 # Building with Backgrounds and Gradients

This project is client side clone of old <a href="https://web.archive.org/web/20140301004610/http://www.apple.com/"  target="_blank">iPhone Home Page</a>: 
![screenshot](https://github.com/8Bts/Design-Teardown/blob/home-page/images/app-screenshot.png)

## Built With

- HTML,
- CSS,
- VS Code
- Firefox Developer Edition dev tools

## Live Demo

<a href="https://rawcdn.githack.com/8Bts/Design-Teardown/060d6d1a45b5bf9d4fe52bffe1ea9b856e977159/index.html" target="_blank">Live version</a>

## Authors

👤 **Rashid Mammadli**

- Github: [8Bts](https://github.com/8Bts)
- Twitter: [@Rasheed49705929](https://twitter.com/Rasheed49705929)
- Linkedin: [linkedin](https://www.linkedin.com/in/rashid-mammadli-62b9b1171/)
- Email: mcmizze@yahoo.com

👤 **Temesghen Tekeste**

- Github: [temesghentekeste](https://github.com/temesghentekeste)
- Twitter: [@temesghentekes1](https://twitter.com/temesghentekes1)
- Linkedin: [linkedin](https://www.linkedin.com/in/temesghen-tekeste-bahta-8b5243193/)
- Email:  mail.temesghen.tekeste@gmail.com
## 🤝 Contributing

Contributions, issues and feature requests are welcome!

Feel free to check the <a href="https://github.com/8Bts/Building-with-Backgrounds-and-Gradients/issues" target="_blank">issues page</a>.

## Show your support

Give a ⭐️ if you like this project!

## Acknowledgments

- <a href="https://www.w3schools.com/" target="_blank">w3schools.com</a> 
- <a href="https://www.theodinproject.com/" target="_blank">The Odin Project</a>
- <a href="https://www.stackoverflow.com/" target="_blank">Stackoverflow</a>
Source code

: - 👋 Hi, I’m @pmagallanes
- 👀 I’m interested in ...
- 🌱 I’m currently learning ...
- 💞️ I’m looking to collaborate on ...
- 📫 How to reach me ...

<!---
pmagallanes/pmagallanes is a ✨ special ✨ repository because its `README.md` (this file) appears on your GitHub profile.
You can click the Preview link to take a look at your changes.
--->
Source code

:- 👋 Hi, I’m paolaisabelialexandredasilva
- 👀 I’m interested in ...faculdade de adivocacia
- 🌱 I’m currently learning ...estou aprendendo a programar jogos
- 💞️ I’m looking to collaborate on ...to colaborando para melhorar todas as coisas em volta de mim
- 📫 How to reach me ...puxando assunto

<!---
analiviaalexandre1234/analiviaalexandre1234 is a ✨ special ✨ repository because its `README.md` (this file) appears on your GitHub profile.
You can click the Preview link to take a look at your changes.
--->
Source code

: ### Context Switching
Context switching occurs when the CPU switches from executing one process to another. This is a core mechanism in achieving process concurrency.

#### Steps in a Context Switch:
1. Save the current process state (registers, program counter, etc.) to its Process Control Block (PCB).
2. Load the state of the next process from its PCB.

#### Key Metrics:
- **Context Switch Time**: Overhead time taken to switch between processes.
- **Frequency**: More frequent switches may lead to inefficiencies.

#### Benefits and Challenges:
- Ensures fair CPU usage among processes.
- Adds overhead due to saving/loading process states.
___
▶ _WORK REQUEST_
Locate the lines above that hold the word "from". Show every one of them.

▶ _ANSWER TO THIS EXERCISE_
Context switching occurs when the CPU switches from executing one process to another. This is a core mechanism in achieving process concurrency.
2. Load the state of the next process from its PCB.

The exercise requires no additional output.